Up to this date, the majority of the EC models were compartmental in nature. Recently, Hong et al.⁵² developed a 2-D finite element model that incorporated intracellular resolution and spatial concentration gradients. The purpose of the model was to evaluate the effects of spatial segregation of (eNOS) and CCE channels in caveolae, on eNOS activation in response to ATP. The model had circular geometry with endoplasmic reticulum (ER) located at the center of the cell. The model included major Ca²⁺ pathways like CCE modulated by a second messenger molecule (i.e., calcium influx factor), SERCA and PMCA pumps, IP₃-dependent Ca²⁺ release from the ER (Jer) and calcium buffering. The model simulations predicted up to three times higher concentration of Ca²⁺ in the caveolar domain which is absent with even distribution of CCE channels or IP₃-induced fluxes. The ER proximity to the cell membrane with CCE localization was shown to affect the peak caveolar Ca²⁺ concentration in a distance-dependent manner with decreasing transients as distance increased. This study highlights the need for subcellular resolution in future models of EC Ca²⁺ dynamics and signaling.

SMC MODELS

Wong and Klassen⁵³ proposed a generic model of Ca²⁺ regulation in vascular SMCs. It included transmembrane Ca²⁺ fluxes through voltage-operated calcium channels (VOCCs), IP₃- and Ca²⁺-sensitive intracellular stores, and a refilling mechanism for the stores directly from the extracellular space (Figure 2a).

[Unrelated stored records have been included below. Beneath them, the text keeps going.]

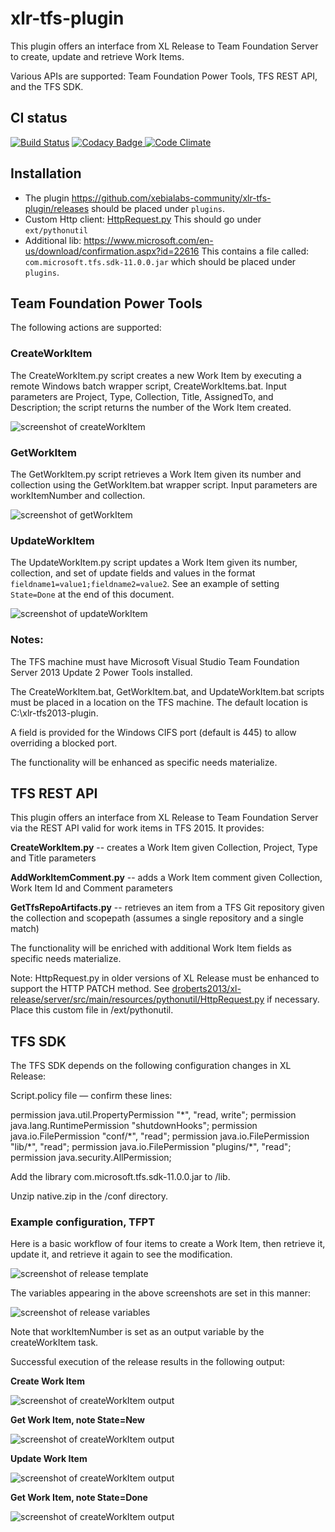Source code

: # xlr-tfs-plugin

This plugin offers an interface from XL Release to Team Foundation Server to create, update and retrieve Work Items. 

Various APIs are supported:  Team Foundation Power Tools, TFS REST API, and the TFS SDK.

## CI status ##

[![Build Status][xlr-tfs-plugin-travis-image]][xlr-tfs-plugin-travis-url]
[![Codacy Badge][xlr-tfs-plugin-codacy-image] ][xlr-tfs-plugin-codacy-url]
[![Code Climate][xlr-tfs-plugin-code-climate-image] ][xlr-tfs-plugin-code-climate-url]

[xlr-tfs-plugin-travis-image]: https://travis-ci.org/xebialabs-community/xlr-tfs-plugin.svg?branch=master
[xlr-tfs-plugin-travis-url]: https://travis-ci.org/xebialabs-community/xlr-tfs-plugin
[xlr-tfs-plugin-codacy-image]: https://api.codacy.com/project/badge/Grade/b11c699b6164409a93e9cfc8ee318016
[xlr-tfs-plugin-codacy-url]: https://www.codacy.com/app/joris-dewinne/xlr-tfs-plugin
[xlr-tfs-plugin-code-climate-image]: https://codeclimate.com/github/xebialabs-community/xlr-tfs-plugin/badges/gpa.svg
[xlr-tfs-plugin-code-climate-url]: https://codeclimate.com/github/xebialabs-community/xlr-tfs-plugin

## Installation ##
+ The plugin https://github.com/xebialabs-community/xlr-tfs-plugin/releases should be placed under `plugins`.
+ Custom Http client: [HttpRequest.py](src/main/resources/pythonutil/HttpRequest.py)
  This should go under `ext/pythonutil`
+ Additional lib: https://www.microsoft.com/en-us/download/confirmation.aspx?id=22616
  This contains a file called: `com.microsoft.tfs.sdk-11.0.0.jar` which should be placed under `plugins`.


## Team Foundation Power Tools
The following actions are supported:

### CreateWorkItem
The CreateWorkItem.py script creates a new Work Item by executing a remote Windows batch wrapper script, CreateWorkItems.bat.  Input parameters are Project, Type, Collection, Title, AssignedTo, and Description; the script returns the number of the Work Item created.  

![screenshot of createWorkItem](images/xlr-tfs2013-plugin-2.png)

### GetWorkItem
The GetWorkItem.py script retrieves a Work Item given its number and collection using the GetWorkItem.bat wrapper script.  Input parameters are workItemNumber and collection.

![screenshot of getWorkItem](images/xlr-tfs2013-plugin-3.png)

### UpdateWorkItem
The UpdateWorkItem.py script updates a Work Item given its number, collection, and set of update fields and values in the format `fieldname1=value1;fieldname2=value2`.  See an example of setting `State=Done` at the end of this document.

![screenshot of updateWorkItem](images/xlr-tfs2013-plugin-4.png)

### Notes:  
The TFS machine must have Microsoft Visual Studio Team Foundation Server 2013 Update 2 Power Tools installed.  

The CreateWorkItem.bat, GetWorkItem.bat, and UpdateWorkItem.bat scripts must be placed in a location on the TFS machine.  The default location is C:\xlr-tfs2013-plugin.

A field is provided for the Windows CIFS port (default is 445) to allow overriding a blocked port.

The functionality will be enhanced as specific needs materialize.

## TFS REST API

This plugin offers an interface from XL Release to Team Foundation Server via the REST API valid for work items in TFS 2015.  It provides:

**CreateWorkItem.py** -- creates a Work Item given Collection, Project, Type and Title parameters

**AddWorkItemComment.py** -- adds a Work Item comment given Collection, Work Item Id and Comment parameters

**GetTfsRepoArtifacts.py** -- retrieves an item from a TFS Git repository given the collection and scopepath (assumes a single repository and a single match)

The functionality will be enriched with additional Work Item fields as specific needs materialize.

Note:  HttpRequest.py in older versions of XL Release must be enhanced to support the HTTP PATCH method.  See [droberts2013/xl-release/server/src/main/resources/pythonutil/HttpRequest.py](https://github.com/droberts2013/xl-release/blob/afc1468c9fde54d03f046211fbc1b9e1068106c1/server/src/main/resources/pythonutil/HttpRequest.py) if necessary.  Place this custom file in <xl-release-server>/ext/pythonutil.

## TFS SDK

The TFS SDK depends on the following configuration changes in XL Release:

Script.policy file — confirm these lines:

permission  java.util.PropertyPermission "\*", "read, write";
permission java.lang.RuntimePermission "shutdownHooks";
permission java.io.FilePermission "conf/\*", "read";
permission java.io.FilePermission "lib/\*", "read";
permission java.io.FilePermission "plugins/\*", "read";
permission java.security.AllPermission;

Add the library com.microsoft.tfs.sdk-11.0.0.jar to /lib.

Unzip native.zip in the <xl-release-server>/conf directory. 

### Example configuration, TFPT

Here is a basic workflow of four items to create a Work Item, then retrieve it, update it, and retrieve it again to see the modification.

![screenshot of release template](images/xlr-tfs2013-plugin-1.png)

The variables appearing in the above screenshots are set in this manner:

![screenshot of release variables](images/xlr-tfs2013-plugin-5.png)

Note that workItemNumber is set as an output variable by the createWorkItem task.

Successful execution of the release results in the following output:

**Create Work Item**

![screenshot of createWorkItem output](images/xlr-tfs2013-plugin-6.png)

**Get Work Item, note State=New**

![screenshot of createWorkItem output](images/xlr-tfs2013-plugin-7.png)

**Update Work Item**

![screenshot of createWorkItem output](images/xlr-tfs2013-plugin-8.png)

**Get Work Item, note State=Done**

![screenshot of createWorkItem output](images/xlr-tfs2013-plugin-9.png)

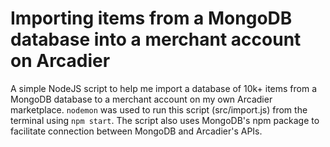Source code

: # Importing items from a MongoDB database into a merchant account on Arcadier

A simple NodeJS script to help me import a database of 10k+ items from a MongoDB database to a merchant account on my own Arcadier marketplace. `nodemon` was used to run this script (src/import.js) from the terminal using `npm start`. The script also uses MongoDB's npm package to facilitate connection between MongoDB and Arcadier's APIs.
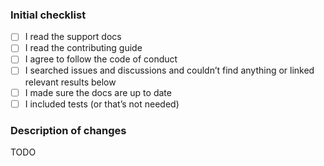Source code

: <!--
  Please check the needed checkboxes ([ ] -> [x]).
  Leave the comments as they are: they do not show on GitHub.

  Please try to limit the scope,
  provide a general description of the changes,
  and remember it’s up to you to convince us to land it.

  We are excited about pull requests.
  Thank you!
-->

### Initial checklist

* [ ] I read the support docs <!-- https://github.com/unifiedjs/.github/blob/main/support.md -->
* [ ] I read the contributing guide <!-- https://github.com/unifiedjs/.github/blob/main/contributing.md -->
* [ ] I agree to follow the code of conduct <!-- https://github.com/unifiedjs/.github/blob/main/code-of-conduct.md -->
* [ ] I searched issues and discussions and couldn’t find anything or linked relevant results below <!-- https://github.com/search?q=user%3Aunifiedjs&type=issues and https://github.com/orgs/unifiedjs/discussions -->
* [ ] I made sure the docs are up to date
* [ ] I included tests (or that’s not needed)

### Description of changes

TODO

<!--do not edit: pr-->
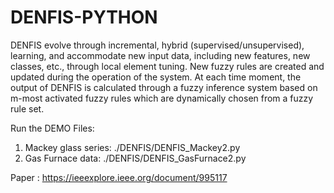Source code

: # DENFIS-PYTHON

DENFIS evolve through incremental, hybrid (supervised/unsupervised), learning, and accommodate new input data, including new features, new classes, etc., through local element tuning. New fuzzy rules are created and updated during the operation of the system. At each time moment, the output of DENFIS is calculated through a fuzzy inference system based on m-most activated fuzzy rules which are dynamically chosen from a fuzzy rule set.

Run the DEMO Files:
1)  Mackey glass series:  ./DENFIS/DENFIS_Mackey2.py 
2)  Gas Furnace data:  ./DENFIS/DENFIS_GasFurnace2.py

Paper : https://ieeexplore.ieee.org/document/995117
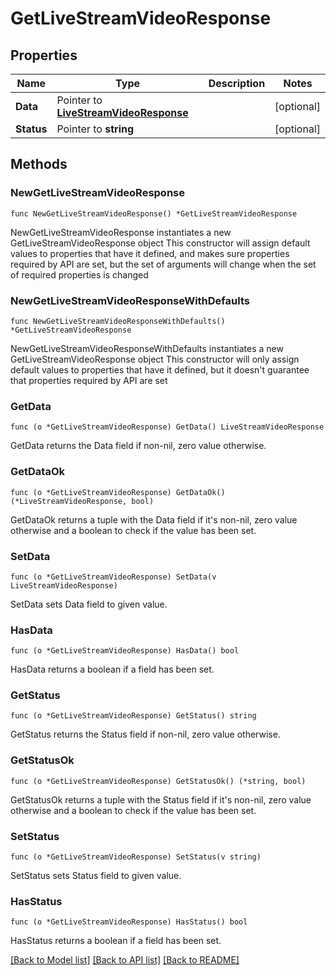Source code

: # GetLiveStreamVideoResponse

## Properties

Name | Type | Description | Notes
------------ | ------------- | ------------- | -------------
**Data** | Pointer to [**LiveStreamVideoResponse**](LiveStreamVideoResponse.md) |  | [optional] 
**Status** | Pointer to **string** |  | [optional] 

## Methods

### NewGetLiveStreamVideoResponse

`func NewGetLiveStreamVideoResponse() *GetLiveStreamVideoResponse`

NewGetLiveStreamVideoResponse instantiates a new GetLiveStreamVideoResponse object
This constructor will assign default values to properties that have it defined,
and makes sure properties required by API are set, but the set of arguments
will change when the set of required properties is changed

### NewGetLiveStreamVideoResponseWithDefaults

`func NewGetLiveStreamVideoResponseWithDefaults() *GetLiveStreamVideoResponse`

NewGetLiveStreamVideoResponseWithDefaults instantiates a new GetLiveStreamVideoResponse object
This constructor will only assign default values to properties that have it defined,
but it doesn't guarantee that properties required by API are set

### GetData

`func (o *GetLiveStreamVideoResponse) GetData() LiveStreamVideoResponse`

GetData returns the Data field if non-nil, zero value otherwise.

### GetDataOk

`func (o *GetLiveStreamVideoResponse) GetDataOk() (*LiveStreamVideoResponse, bool)`

GetDataOk returns a tuple with the Data field if it's non-nil, zero value otherwise
and a boolean to check if the value has been set.

### SetData

`func (o *GetLiveStreamVideoResponse) SetData(v LiveStreamVideoResponse)`

SetData sets Data field to given value.

### HasData

`func (o *GetLiveStreamVideoResponse) HasData() bool`

HasData returns a boolean if a field has been set.

### GetStatus

`func (o *GetLiveStreamVideoResponse) GetStatus() string`

GetStatus returns the Status field if non-nil, zero value otherwise.

### GetStatusOk

`func (o *GetLiveStreamVideoResponse) GetStatusOk() (*string, bool)`

GetStatusOk returns a tuple with the Status field if it's non-nil, zero value otherwise
and a boolean to check if the value has been set.

### SetStatus

`func (o *GetLiveStreamVideoResponse) SetStatus(v string)`

SetStatus sets Status field to given value.

### HasStatus

`func (o *GetLiveStreamVideoResponse) HasStatus() bool`

HasStatus returns a boolean if a field has been set.


[[Back to Model list]](../README.md#documentation-for-models) [[Back to API list]](../README.md#documentation-for-api-endpoints) [[Back to README]](../README.md)


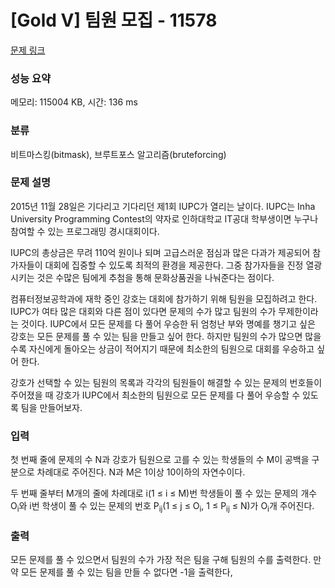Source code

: # [Gold V] 팀원 모집 - 11578 

[문제 링크](https://www.acmicpc.net/problem/11578) 

### 성능 요약

메모리: 115004 KB, 시간: 136 ms

### 분류

비트마스킹(bitmask), 브루트포스 알고리즘(bruteforcing)

### 문제 설명

<p>2015년 11월 28일은 기다리고 기다리던 제1회 IUPC가 열리는 날이다. IUPC는 Inha University Programming Contest의 약자로 인하대학교 IT공대 학부생이면 누구나 참여할 수 있는 프로그래밍 경시대회이다. </p>

<p>IUPC의 총상금은 무려 110억 원이나 되며 고급스러운 점심과 많은 다과가 제공되어 참가자들이 대회에 집중할 수 있도록 최적의 환경을 제공한다. 그중 참가자들을 진정 열광시키는 것은 수많은 팀에게 추첨을 통해 문화상품권을 나눠준다는 점이다.</p>

<p>컴퓨터정보공학과에 재학 중인 강호는 대회에 참가하기 위해 팀원을 모집하려고 한다. IUPC가 여타 많은 대회와 다른 점이 있다면 문제의 수가 많고 팀원의 수가 무제한이라는 것이다. IUPC에서 모든 문제를 다 풀어 우승한 뒤 엄청난 부와 명예를 챙기고 싶은 강호는 모든 문제를 풀 수 있는 팀을 만들고 싶어 한다. 하지만 팀원의 수가 많으면 많을수록 자신에게 돌아오는 상금이 적어지기 때문에 최소한의 팀원으로 대회를 우승하고 싶어 한다.</p>

<p>강호가 선택할 수 있는 팀원의 목록과 각각의 팀원들이 해결할 수 있는 문제의 번호들이 주어졌을 때 강호가 IUPC에서 최소한의 팀원으로 모든 문제를 다 풀어 우승할 수 있도록 팀을 만들어보자.</p>

### 입력 

 <p>첫 번째 줄에 문제의 수 N과 강호가 팀원으로 고를 수 있는 학생들의 수 M이 공백을 구분으로 차례대로 주어진다. N과 M은 1이상 10이하의 자연수이다.</p>

<p>두 번째 줄부터 M개의 줄에 차례대로 i(1 ≤ i ≤ M)번 학생들이 풀 수 있는 문제의 개수 O<sub>i</sub>와 i번 학생이 풀 수 있는 문제의 번호 P<sub>ij</sub>(1 ≤ j ≤ O<sub>i</sub>, 1 ≤ P<sub>ij</sub> ≤ N)가 O<sub>i</sub>개 주어진다.</p>

### 출력 

 <p>모든 문제를 풀 수 있으면서 팀원의 수가 가장 적은 팀을 구해 팀원의 수를 출력한다. 만약 모든 문제를 풀 수 있는 팀을 만들 수 없다면 -1을 출력한다,</p>

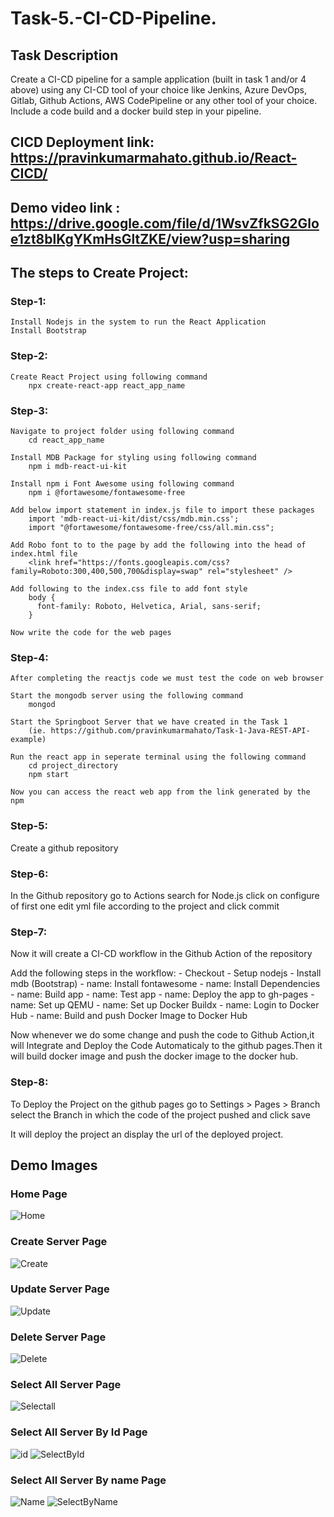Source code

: # Task-5.-CI-CD-Pipeline.

## Task Description
Create a CI-CD pipeline for a sample application (built in task 1 and/or 4 above) using any CI-CD tool of your choice like Jenkins, Azure DevOps, Gitlab, Github Actions, AWS CodePipeline or any other tool of your choice. Include a code build and a docker build step in your pipeline.

## CICD Deployment link: https://pravinkumarmahato.github.io/React-CICD/
## Demo video link : https://drive.google.com/file/d/1WsvZfkSG2Gloe1zt8blKgYKmHsGltZKE/view?usp=sharing

## The steps to Create Project:
### Step-1:
    Install Nodejs in the system to run the React Application
    Install Bootstrap
### Step-2:
    Create React Project using following command
        npx create-react-app react_app_name
### Step-3:
    Navigate to project folder using following command
        cd react_app_name
        
    Install MDB Package for styling using following command
        npm i mdb-react-ui-kit
        
    Install npm i Font Awesome using following command
        npm i @fortawesome/fontawesome-free
        
    Add below import statement in index.js file to import these packages
        import 'mdb-react-ui-kit/dist/css/mdb.min.css';
        import "@fortawesome/fontawesome-free/css/all.min.css";
        
    Add Robo font to to the page by add the following into the head of index.html file
        <link href="https://fonts.googleapis.com/css?family=Roboto:300,400,500,700&display=swap" rel="stylesheet" />
        
    Add following to the index.css file to add font style
        body {
          font-family: Roboto, Helvetica, Arial, sans-serif;
        }
        
    Now write the code for the web pages 
### Step-4:
    After completing the reactjs code we must test the code on web browser
    
    Start the mongodb server using the following command
        mongod
        
    Start the Springboot Server that we have created in the Task 1 
        (ie. https://github.com/pravinkumarmahato/Task-1-Java-REST-API-example)
        
    Run the react app in seperate terminal using the following command
        cd project_directory
        npm start
        
    Now you can access the react web app from the link generated by the npm

### Step-5:
  Create a github repository
### Step-6:
  In the Github repository go to Actions search for Node.js click on configure of first one edit yml file according to the project and click commit
### Step-7:
  Now it will create a CI-CD workflow in the Github Action of the repository
  
  Add the following steps in the workflow:
    - Checkout
    - Setup nodejs
    - Install mdb (Bootstrap)
    - name: Install fontawesome
    - name: Install Dependencies
    - name: Build app
    - name: Test app
    - name: Deploy the app to gh-pages
    - name: Set up QEMU
    - name: Set up Docker Buildx
    - name: Login to Docker Hub
    - name: Build and push Docker Image to Docker Hub
    
  Now whenever we do some change and push the code to Github Action,it will Integrate and Deploy the Code Automaticaly to the github pages.Then it will build docker image and push the docker image to the docker hub.
### Step-8:
  To Deploy the Project on the github pages go to Settings > Pages > Branch select the Branch in which the code of the project pushed and click save
  
  It will deploy the project an display the url of the deployed project.

## Demo Images
### Home Page
![Home](https://github.com/pravinkumarmahato/Task-4.-WEB-UI-Forms/assets/68019573/fbff9c7e-33a4-4662-93e3-bf58978c318d)

### Create Server Page
![Create](https://github.com/pravinkumarmahato/Task-4.-WEB-UI-Forms/assets/68019573/e7049ecc-e947-4e20-b6ae-3f5bbf00a94e)

### Update Server Page
![Update](https://github.com/pravinkumarmahato/Task-4.-WEB-UI-Forms/assets/68019573/221a3135-d780-46d2-94f1-5de6f1c3b3b6)

### Delete Server Page
![Delete](https://github.com/pravinkumarmahato/Task-4.-WEB-UI-Forms/assets/68019573/4249e02d-9088-4cf3-be9c-5a809f6708dc)

### Select All Server Page
![Selectall](https://github.com/pravinkumarmahato/Task-4.-WEB-UI-Forms/assets/68019573/90414397-2a7e-4e61-a719-36cf0c441b6e)

### Select All Server By Id Page
![id](https://github.com/pravinkumarmahato/Task-4.-WEB-UI-Forms/assets/68019573/2e18a13f-d079-4975-bda2-bb334548fa8f)
![SelectById](https://github.com/pravinkumarmahato/Task-4.-WEB-UI-Forms/assets/68019573/2e743a47-75d2-4b23-9880-775f6cd7e1f4)

### Select All Server By name Page
![Name](https://github.com/pravinkumarmahato/Task-4.-WEB-UI-Forms/assets/68019573/165713b6-169d-4781-9bc5-ac103a545836)
![SelectByName](https://github.com/pravinkumarmahato/Task-4.-WEB-UI-Forms/assets/68019573/4e952da2-1775-4966-bfa2-526e5bafc5db)
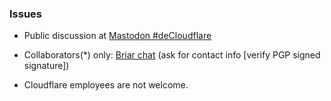 ### Issues


- Public discussion at [Mastodon #deCloudflare](https://mamot.fr/tags/deCloudflare)

- Collaborators(*) only: [Briar chat](https://briarproject.org/fdroid)  (ask for contact info [verify PGP signed signature])



* Cloudflare employees are not welcome.
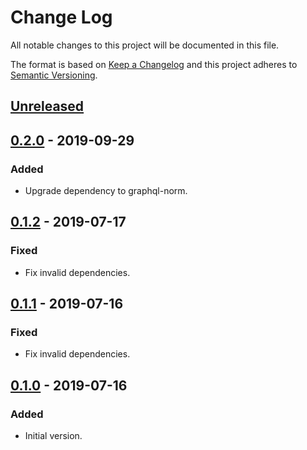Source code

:# Change Log

All notable changes to this project will be documented in this file.

The format is based on [Keep a Changelog](http://keepachangelog.com/)
and this project adheres to [Semantic Versioning](http://semver.org/).

## [Unreleased](https://github.com/dividab/graphql-norm-stale/compare/v0.2.0...master)

## [0.2.0](https://github.com/dividab/graphql-norm-stale/compare/v0.1.2...v0.2.0) - 2019-09-29

### Added

- Upgrade dependency to graphql-norm.

## [0.1.2](https://github.com/dividab/graphql-norm-stale/compare/v0.1.1...v0.1.2) - 2019-07-17

### Fixed

- Fix invalid dependencies.

## [0.1.1](https://github.com/dividab/graphql-norm-stale/compare/v0.1.0...v0.1.1) - 2019-07-16

### Fixed

- Fix invalid dependencies.

## [0.1.0](https://github.com/dividab/graphql-norm-stale/compare/...v0.1.0) - 2019-07-16

### Added

- Initial version.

The model was able to reproduce Ca²⁺ responses to agonist stimulation, and to membrane depolarization. Later, they extended their original model by incorporation of voltage- and Ca²⁺-dependent K⁺ channels and agonist-activated nonselective channels.⁵⁴ Their new model also accounted for membrane electrical activity in addition to calcium dynamics and presented simulations of endothelin-induced V_m and Ca²⁺ transients and oscillations. Soon after Wong and Klassen's original model, Gonzalez-Fernandez and Ermentrout⁵⁵ formulated an SMC Ca²⁺ dynamics model to investigate Ca²⁺ oscillations in small arteries and the phenomenon of vasomotion. They incorporated Ca²⁺ and K⁺ transmembrane currents and a nonspecific leak current. They also accounted for Ca²⁺ buffering in the cytosol, the Ca²⁺-dependent crossbridge formation of the contractile apparatus, and incorporated the biomechanics description modeling the vessel as a thick-walled cylinder. Regular periodic oscillations of intracellular Ca²⁺ and vessel diameter, were generated by the interaction of voltage-dependent Ca²⁺ current with voltage- and Ca²⁺-dependent K⁺ currents. Increasing pressure decreased vessel diameter (i.e., myogenic tone) through pressure-dependent activation of the Ca²⁺ channels and the subsequent elevation of cytosolic Ca²⁺.

FIGURE 2.

Models of calcium dynamics in SMCs. (a) The Wong and Klassen model of Ca²⁺ dynamics and membrane's electrical behavior in vascular smooth muscle (reproduced with permission from Ref 53. Copyright 1993 Elsevier). The model includes two intracellular stores. A-store is an IP₃-sensitive store. C-store is replenished by extracellular Ca²⁺. J_eff and J_D are the active and passive transmembrane Ca²⁺ efflux; J_p is the Ca²⁺ uptake rate of the A-store; I_Ca is the Ca²⁺ current through the voltage-operated channel; I_in is the inward current through the receptor-operated channel; I_K,Ca and I_K are the calcium and voltage-dependent K⁺ channels. (b) Minimal model reproduced from Parthimos and coworkers.⁵⁸ Model contains two independent internal stores [a ryanodine-sensitive (CICR) and inositol 1,4,5-trisphosphate (InsP3) sensitive]. Membrane component contains descriptions for: transmembrane currents for Cl^–, K⁺ channels; voltage- and receptor-operated Ca²⁺ channels (VOCCs and ROCCs, respectively); Na⁺-K⁺-ATPase, and Ca²⁺-ATPase pumps; NCX. (c) Detailed model reproduced with permission from Ref 62. Copyright 2003 Elsevier. Membrane model (upper panel) describing ionic membrane currents and transmembrane potential. Black and white indicates resistance with voltage-dependent nonlinearity, and the all white resistor indicates linear element. Fluid compartment model (lower panel) describes ionic dynamics, Ca²⁺ buffering, and Ca²⁺ handling by sarcoplasmic reticulum (SR). The SR is divided into a ryonadine-sensitive release compartment and an uptake compartment containing SERCA pumps that communicate. (d) Diagram of the cell model presented and reproduced from Ref 65. Copyright 2007 American Physiological Society. Model contains three intracellular compartments: bulk cytosol (cyt), microdomains (md), and sarcoplasmic reticulum (SR). J_i,diff is the electrodiffusive flux of ion i between the microdomains and the bulk cytosol.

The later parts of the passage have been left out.